The Trustees discussed this request from the alumni missionaries in their February 1961 meeting, and made the decision to admit up to three Congolese students for the following year. The February 17, 1961 Davidsonian reported that when then Board of Trustees President J. McDowell Richards (Class of 1922) was asked whether “this action was ‘not inconsistent with the policy laid two two years ago’ when the board voted that ‘it is not in the best interests of Davidson College to integrate at this time,'” Richards responded, ‘”Perhaps it is an inconsistency…But the board felt it necessary to to back the Board of World Missions on this matter.”

Front page of the February 17, 1961 Davidsonian. The headline, "Trustees Open College To Congolese Students"

Front page of the February 17, 1961 Davidsonian: “Trustees Open College to Congolese Students.”

That same  issue also featured an article by student Tom Parker (Class of 1961), criticizing The Davidsonian‘s coverage of integration at the college:

“Two years ago the Davidson student body, assembled in chapel, applauded the statement ‘It is not in the interest of Davidson College to admit Negroes at this time.’ Last year, through a clearly worded petition, they expressed their desire that Davidson remain a segregated institution at least for the present time. Despite these setbacks, those on this campus who favor integration have renewed their efforts… it is interesting to consider the devices which they employ to gain their objectives, especially those which are used in an openly sympathetic newspaper (which nonetheless declares itself in its letterhead to be “The News and Editorial Voice of Davidson College.”)

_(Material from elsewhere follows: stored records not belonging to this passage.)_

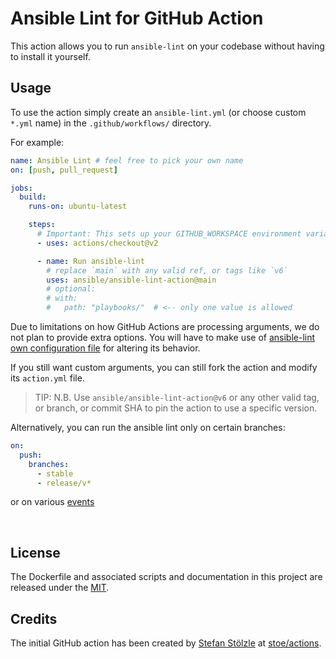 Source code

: # Ansible Lint for GitHub Action

This action allows you to run `ansible-lint` on your codebase without having
to install it yourself.

## Usage

To use the action simply create an `ansible-lint.yml` (or choose custom `*.yml` name) in the `.github/workflows/` directory.

For example:

```yaml
name: Ansible Lint # feel free to pick your own name
on: [push, pull_request]

jobs:
  build:
    runs-on: ubuntu-latest

    steps:
      # Important: This sets up your GITHUB_WORKSPACE environment variable
      - uses: actions/checkout@v2

      - name: Run ansible-lint
        # replace `main` with any valid ref, or tags like `v6`
        uses: ansible/ansible-lint-action@main
        # optional:
        # with:
        #   path: "playbooks/"  # <-- only one value is allowed
```

Due to limitations on how GitHub Actions are processing arguments, we do not
plan to provide extra options. You will have to make use of [ansible-lint own configuration file](https://ansible-lint.readthedocs.io/en/latest/configuring/)
for altering its behavior.

If you still want custom arguments, you can still fork the action and modify
its `action.yml` file.

> TIP: N.B. Use `ansible/ansible-lint-action@v6` or any other valid tag, or branch, or commit SHA to pin the action to use a specific version.

Alternatively, you can run the ansible lint only on certain branches:

```yaml
on:
  push:
    branches:
      - stable
      - release/v*
```

or on various [events](https://help.github.com/en/articles/events-that-trigger-workflows)

<br>

## License

The Dockerfile and associated scripts and documentation in this project are released under the [MIT](license).

## Credits

The initial GitHub action has been created by [Stefan Stölzle](https://github.com/stoe) at
[stoe/actions](https://github.com/stoe/actions).

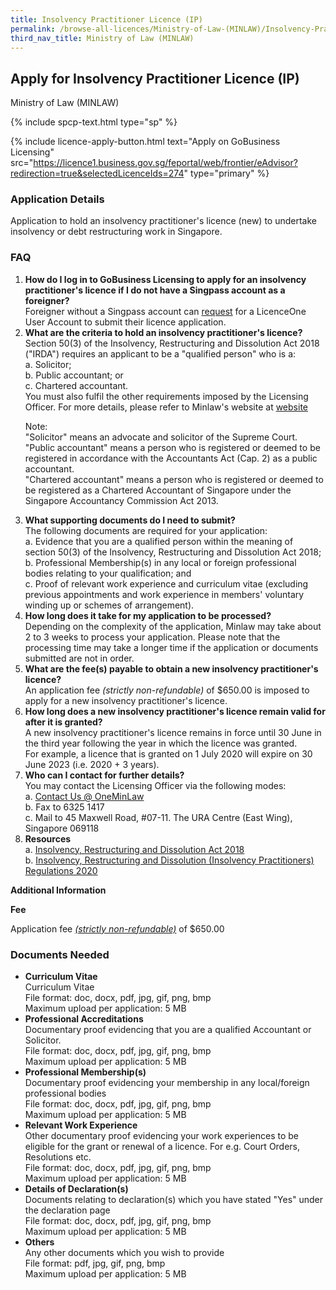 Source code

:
 ```yaml
---
title: Insolvency Practitioner Licence (IP)
permalink: /browse-all-licences/Ministry-of-Law-(MINLAW)/Insolvency-Practitioner-Licence-(IP)
third_nav_title: Ministry of Law (MINLAW)
---
```


## Apply for Insolvency Practitioner Licence (IP)

Ministry of Law (MINLAW)

{% include spcp-text.html type="sp" %}

{% include licence-apply-button.html text="Apply on GoBusiness Licensing" src="https://licence1.business.gov.sg/feportal/web/frontier/eAdvisor?redirection=true&selectedLicenceIds=274" type="primary" %}

<H3>Application Details</H3>

<p>Application to hold an insolvency practitioner's licence (new) to undertake insolvency or debt restructuring work in Singapore.</p>
 <H3>FAQ</H3>
 <ol>
 <li><strong>How do I log in to GoBusiness Licensing to apply for an insolvency practitioner's licence if I do not have a Singpass account as a foreigner?</strong><br>
 Foreigner without a Singpass account can <a href="https://licence1.business.gov.sg/feportal/web/frontier/registerPublicUser" target="_blank" rel="noopener">request</a> for a LicenceOne User Account to submit their licence application.</li>
<li><strong>What are the criteria to hold an insolvency practitioner's licence?</strong><br>
Section 50(3) of the Insolvency, Restructuring and Dissolution Act 2018 ("IRDA") requires an applicant to be a "qualified person" who is a:<br>
 a. Solicitor;<br>
 b. Public accountant; or<br>
 c. Chartered accountant.<br>
 You must also fulfil the other requirements imposed by the Licensing Officer. For more details, please refer to Minlaw's website at <a href="https://lripd.mlaw.gov.sg/" target="_blank" rel="noopener">website</a><br>
 <p>Note:<br>
 "Solicitor" means an advocate and solicitor of the Supreme Court.<br>
 "Public accountant" means a person who is registered or deemed to be registered in accordance with the Accountants Act (Cap. 2) as a public accountant.<br>
 "Chartered accountant" means a person who is registered or deemed to be registered as a Chartered Accountant of Singapore under the Singapore Accountancy Commission Act 2013.</p></li>
 <li><strong>What supporting documents do I need to submit?</strong><br>
 The following documents are required for your application:<br>
 a. Evidence that you are a qualified person within the meaning of section 50(3) of the Insolvency, Restructuring and Dissolution Act 2018;<br>
 b. Professional Membership(s) in any local or foreign professional bodies relating to your qualification; and<br>
c. Proof of relevant work experience and curriculum vitae (excluding previous appointments and work experience in members' voluntary winding up or schemes of arrangement).</li>
 <li><strong>How long does it take for my application to be processed?</strong><br>
 Depending on the complexity of the application, Minlaw may take about 2 to 3 weeks to process your application. Please note that the processing time may take a longer time if the application or documents submitted are not in order.</li>
 <li><strong>What are the fee(s) payable to obtain a new insolvency practitioner's licence?</strong><br>
 An application fee <em>(strictly non-refundable)</em> of $650.00 is imposed to apply for a new insolvency practitioner's licence.</li>
 <li><strong>How long does a new insolvency practitioner's licence remain valid for after it is granted?</strong><br>
 A new insolvency practitioner's licence remains in force until 30 June in the third year following the year in which the licence was granted.<br>
 For example, a licence that is granted on 1 July 2020 will expire on 30 June 2023 (i.e. 2020 + 3 years).</li>
 <li><strong>Who can I contact for further details?</strong><br>
 You may contact the Licensing Officer via the following modes:<br>
 a. <a href="https://eservices.mlaw.gov.sg/enquiry/" target="_blank" rel="noopener">Contact Us @ OneMinLaw</a><br>
 b. Fax to 6325 1417<br>
 c. Mail to 45 Maxwell Road, #07-11. The URA Centre (East Wing), Singapore 069118</li>
<li><strong>Resources</strong><br>
 a. <a href="https://sso.agc.gov.sg/Act/IRDA2018" target="_blank" rel="noopener">Insolvency, Restructuring and Dissolution Act 2018</a><br>
 b. <a href="https://sso.agc.gov.sg/SL/IRDA2018-S617-2020" target="_blank" rel="noopener">Insolvency, Restructuring and Dissolution (Insolvency Practitioners) Regulations 2020</a>
 </li></ol>

<strong>Additional Information</strong>

<p><strong>Fee</strong></p>
 <p>Application fee <u><em>(strictly non-refundable)</em></u> of $650.00</p>

<H3>Documents Needed</H3>

<ul>
 <li><strong>Curriculum Vitae</strong><br>
 Curriculum Vitae<br>
 File format: doc, docx, pdf, jpg, gif, png, bmp<br>
 Maximum upload per application: 5 MB</li>
 <li><strong>Professional Accreditations</strong><br>
 Documentary proof evidencing that you are a qualified Accountant or Solicitor.<br>
 File format: doc, docx, pdf, jpg, gif, png, bmp<br>
 Maximum upload per application: 5 MB</li>
 <li><strong>Professional Membership(s)</strong><br>
 Documentary proof evidencing your membership in any local/foreign professional bodies<br>
 File format: doc, docx, pdf, jpg, gif, png, bmp<br>
 Maximum upload per application: 5 MB</li>
 <li><strong>Relevant Work Experience</strong><br>
 Other documentary proof evidencing your work experiences to be eligible for the grant or renewal of a licence. For e.g. Court Orders, Resolutions etc.<br>
 File format: doc, docx, pdf, jpg, gif, png, bmp<br>
 Maximum upload per application: 5 MB</li>
 <li><strong>Details of Declaration(s)</strong><br>
 Documents relating to declaration(s) which you have stated "Yes" under the declaration page<br>
 File format: doc, docx, pdf, jpg, gif, png, bmp<br>
 Maximum upload per application: 5 MB</li>
 <li><strong>Others</strong><br>
 Any other documents which you wish to provide<br>
 File format: pdf, jpg, gif, png, bmp<br>
 Maximum upload per application: 5 MB</li>
 </ul>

Local criticism of the decision to integrate, an indication of the difficulties the potential international students from Africa would face once enrolled at Davidson, appeared in the March 3, 1961 Davidsonian:

An article in the March 3, 1961 Davidsonian, reporting on local businesses' reactions to the possibility of African students attending Davidson and frequenting their establishments: "Five Local Businesses 'Won't Serve Them'."

An article in the March 3, 1961 Davidsonian, reporting on local businesses’ reactions to the possibility of African students attending Davidson and frequenting their establishments: “Five Local Businesses ‘Won’t Serve Them’.”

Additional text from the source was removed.